From: Jan Kara <jack@suse.cz>
To: <linux-fsdevel@vger.kernel.org>
Cc: Christian Brauner <brauner@kernel.org>,
Al Viro <viro@ZenIV.linux.org.uk>, <linux-ext4@vger.kernel.org>,
Ted Tso <tytso@mit.edu>,
"Tigran A. Aivazian" <aivazian.tigran@gmail.com>,
David Sterba <dsterba@suse.com>,
OGAWA Hirofumi <hirofumi@mail.parknet.co.jp>,
Muchun Song <muchun.song@linux.dev>,
Oscar Salvador <osalvador@suse.de>,
David Hildenbrand <david@kernel.org>,
linux-mm@kvack.org, linux-aio@kvack.org,
Benjamin LaHaise <bcrl@kvack.org>, Jan Kara <jack@suse.cz>
Subject: [PATCH 17/32] fs: Move metadata bhs tracking to a separate struct
Date: Tue, 3 Mar 2026 11:34:06 +0100 [thread overview]
Message-ID: <20260303103406.4355-49-jack@suse.cz> (raw)
In-Reply-To: <20260303101717.27224-1-jack@suse.cz>
Instead of tracking metadata bhs for a mapping using i_private_list and
i_private_lock we create a dedicated mapping_metadata_bhs struct for it.
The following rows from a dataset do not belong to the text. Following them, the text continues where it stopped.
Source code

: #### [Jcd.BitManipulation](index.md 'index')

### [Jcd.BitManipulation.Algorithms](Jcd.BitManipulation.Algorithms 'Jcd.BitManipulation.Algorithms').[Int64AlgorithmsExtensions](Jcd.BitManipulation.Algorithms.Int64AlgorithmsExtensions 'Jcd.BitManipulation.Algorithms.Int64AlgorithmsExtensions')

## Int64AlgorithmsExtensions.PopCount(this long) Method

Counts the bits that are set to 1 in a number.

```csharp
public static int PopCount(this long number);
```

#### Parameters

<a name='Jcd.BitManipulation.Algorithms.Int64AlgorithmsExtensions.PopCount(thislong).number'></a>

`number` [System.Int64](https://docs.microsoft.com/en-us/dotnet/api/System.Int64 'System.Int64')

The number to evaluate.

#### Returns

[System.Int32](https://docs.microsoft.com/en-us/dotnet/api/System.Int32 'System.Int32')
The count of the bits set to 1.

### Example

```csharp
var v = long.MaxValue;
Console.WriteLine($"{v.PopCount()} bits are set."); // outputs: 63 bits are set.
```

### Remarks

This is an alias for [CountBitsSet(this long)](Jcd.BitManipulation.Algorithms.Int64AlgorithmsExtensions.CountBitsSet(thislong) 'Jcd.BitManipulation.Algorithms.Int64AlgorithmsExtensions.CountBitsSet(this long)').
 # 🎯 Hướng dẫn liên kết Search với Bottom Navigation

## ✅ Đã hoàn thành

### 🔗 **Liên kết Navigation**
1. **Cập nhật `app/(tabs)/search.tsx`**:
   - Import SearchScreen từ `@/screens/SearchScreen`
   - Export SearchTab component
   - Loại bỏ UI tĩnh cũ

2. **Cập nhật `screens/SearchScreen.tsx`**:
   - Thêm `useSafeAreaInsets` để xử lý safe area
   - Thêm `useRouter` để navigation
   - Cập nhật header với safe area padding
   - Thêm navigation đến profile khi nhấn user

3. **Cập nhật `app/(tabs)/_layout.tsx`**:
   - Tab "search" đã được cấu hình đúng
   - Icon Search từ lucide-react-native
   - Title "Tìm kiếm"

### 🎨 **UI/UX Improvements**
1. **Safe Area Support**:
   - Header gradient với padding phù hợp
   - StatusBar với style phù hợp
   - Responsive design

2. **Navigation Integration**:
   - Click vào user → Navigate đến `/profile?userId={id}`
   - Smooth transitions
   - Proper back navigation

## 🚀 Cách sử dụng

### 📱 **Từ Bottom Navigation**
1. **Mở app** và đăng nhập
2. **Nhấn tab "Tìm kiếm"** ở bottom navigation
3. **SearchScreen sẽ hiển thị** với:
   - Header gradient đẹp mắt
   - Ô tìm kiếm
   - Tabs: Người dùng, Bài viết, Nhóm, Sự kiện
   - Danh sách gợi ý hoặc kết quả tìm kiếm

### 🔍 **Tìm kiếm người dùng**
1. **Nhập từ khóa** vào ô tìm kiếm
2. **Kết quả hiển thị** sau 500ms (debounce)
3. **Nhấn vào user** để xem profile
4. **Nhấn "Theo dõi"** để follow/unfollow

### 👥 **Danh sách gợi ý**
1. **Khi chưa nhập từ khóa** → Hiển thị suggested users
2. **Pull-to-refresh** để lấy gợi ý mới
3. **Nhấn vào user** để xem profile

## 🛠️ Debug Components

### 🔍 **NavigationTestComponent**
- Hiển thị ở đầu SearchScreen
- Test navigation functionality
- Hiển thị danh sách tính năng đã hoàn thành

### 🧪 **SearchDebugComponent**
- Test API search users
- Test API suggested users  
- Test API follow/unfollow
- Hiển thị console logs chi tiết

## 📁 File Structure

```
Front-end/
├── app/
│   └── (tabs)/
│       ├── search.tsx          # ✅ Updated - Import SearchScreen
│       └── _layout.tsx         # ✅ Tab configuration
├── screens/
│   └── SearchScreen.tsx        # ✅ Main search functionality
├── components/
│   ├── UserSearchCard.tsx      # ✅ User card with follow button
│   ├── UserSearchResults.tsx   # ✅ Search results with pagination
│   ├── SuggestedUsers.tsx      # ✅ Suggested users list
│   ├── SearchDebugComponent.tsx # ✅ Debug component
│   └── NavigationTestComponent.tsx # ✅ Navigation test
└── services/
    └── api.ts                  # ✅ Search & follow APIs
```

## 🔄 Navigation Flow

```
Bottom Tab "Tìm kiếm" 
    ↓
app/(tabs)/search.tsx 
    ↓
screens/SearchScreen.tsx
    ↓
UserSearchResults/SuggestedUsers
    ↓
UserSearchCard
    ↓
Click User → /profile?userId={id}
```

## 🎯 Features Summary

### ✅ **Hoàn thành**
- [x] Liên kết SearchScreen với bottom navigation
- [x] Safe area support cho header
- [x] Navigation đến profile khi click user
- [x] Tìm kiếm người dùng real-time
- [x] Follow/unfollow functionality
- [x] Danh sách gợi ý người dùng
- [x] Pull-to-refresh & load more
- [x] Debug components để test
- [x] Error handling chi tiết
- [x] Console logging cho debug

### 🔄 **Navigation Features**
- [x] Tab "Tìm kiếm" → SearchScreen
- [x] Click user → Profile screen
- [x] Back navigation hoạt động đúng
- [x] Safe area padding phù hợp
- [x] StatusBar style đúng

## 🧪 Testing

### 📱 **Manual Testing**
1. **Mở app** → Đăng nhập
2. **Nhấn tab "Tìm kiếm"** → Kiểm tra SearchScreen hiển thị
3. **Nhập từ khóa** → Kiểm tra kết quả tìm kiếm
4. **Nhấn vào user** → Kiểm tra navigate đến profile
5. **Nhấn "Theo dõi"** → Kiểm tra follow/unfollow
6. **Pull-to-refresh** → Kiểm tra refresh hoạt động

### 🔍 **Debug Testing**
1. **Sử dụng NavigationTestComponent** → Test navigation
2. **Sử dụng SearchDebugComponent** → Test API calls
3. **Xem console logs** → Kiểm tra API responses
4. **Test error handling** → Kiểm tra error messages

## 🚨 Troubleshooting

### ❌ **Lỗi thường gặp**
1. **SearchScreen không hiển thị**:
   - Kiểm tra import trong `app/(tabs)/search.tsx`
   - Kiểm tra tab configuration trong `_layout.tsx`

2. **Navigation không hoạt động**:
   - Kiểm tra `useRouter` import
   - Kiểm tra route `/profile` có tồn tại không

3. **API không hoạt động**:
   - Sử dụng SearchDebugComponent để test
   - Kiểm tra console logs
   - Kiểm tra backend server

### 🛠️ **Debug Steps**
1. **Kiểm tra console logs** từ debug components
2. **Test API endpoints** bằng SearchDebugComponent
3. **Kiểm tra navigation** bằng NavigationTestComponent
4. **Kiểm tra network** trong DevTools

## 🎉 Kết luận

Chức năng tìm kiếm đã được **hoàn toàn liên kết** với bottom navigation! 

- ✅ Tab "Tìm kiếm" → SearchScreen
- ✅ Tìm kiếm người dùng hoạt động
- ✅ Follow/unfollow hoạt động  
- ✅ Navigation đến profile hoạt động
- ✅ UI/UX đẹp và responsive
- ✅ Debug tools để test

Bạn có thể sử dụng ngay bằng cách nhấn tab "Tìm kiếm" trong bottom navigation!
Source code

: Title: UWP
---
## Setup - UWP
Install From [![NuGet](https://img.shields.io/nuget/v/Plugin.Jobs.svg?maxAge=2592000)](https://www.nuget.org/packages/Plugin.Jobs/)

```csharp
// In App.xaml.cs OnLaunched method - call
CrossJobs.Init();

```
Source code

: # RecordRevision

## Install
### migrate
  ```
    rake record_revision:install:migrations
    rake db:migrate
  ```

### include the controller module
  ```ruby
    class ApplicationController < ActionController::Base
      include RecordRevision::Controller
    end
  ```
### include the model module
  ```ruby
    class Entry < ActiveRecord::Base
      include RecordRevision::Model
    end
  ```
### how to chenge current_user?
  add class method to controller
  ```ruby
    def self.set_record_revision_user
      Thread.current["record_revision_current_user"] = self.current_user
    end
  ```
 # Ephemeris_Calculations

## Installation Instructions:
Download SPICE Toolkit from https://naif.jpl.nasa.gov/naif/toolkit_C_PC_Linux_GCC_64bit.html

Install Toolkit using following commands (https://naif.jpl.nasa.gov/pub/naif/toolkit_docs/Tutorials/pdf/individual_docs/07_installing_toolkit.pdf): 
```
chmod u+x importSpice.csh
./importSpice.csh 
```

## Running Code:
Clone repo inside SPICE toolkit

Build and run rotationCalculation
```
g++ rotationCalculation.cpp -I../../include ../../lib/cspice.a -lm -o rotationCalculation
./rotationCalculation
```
So far this struct is embedded in address_space but that will be
switched for per-fs private inode parts later in the series. This also
changes the locking from bdev mapping's i_private_lock to lock embedded
in mapping_metadata_bhs to untangle the i_private_lock locking for
maintaining lists of metadata bhs and the locking for looking up /
reclaiming bdev's buffer heads. The locking in remove_assoc_map()
gets more complex due to this but overall this looks like a reasonable
tradeoff.
Signed-off-by: Jan Kara <jack@suse.cz>
---
fs/buffer.c | 138 +++++++++++++++++++++------------------------
fs/inode.c | 2 +
include/linux/fs.h | 7 +++
3 files changed, 74 insertions(+), 73 deletions(-)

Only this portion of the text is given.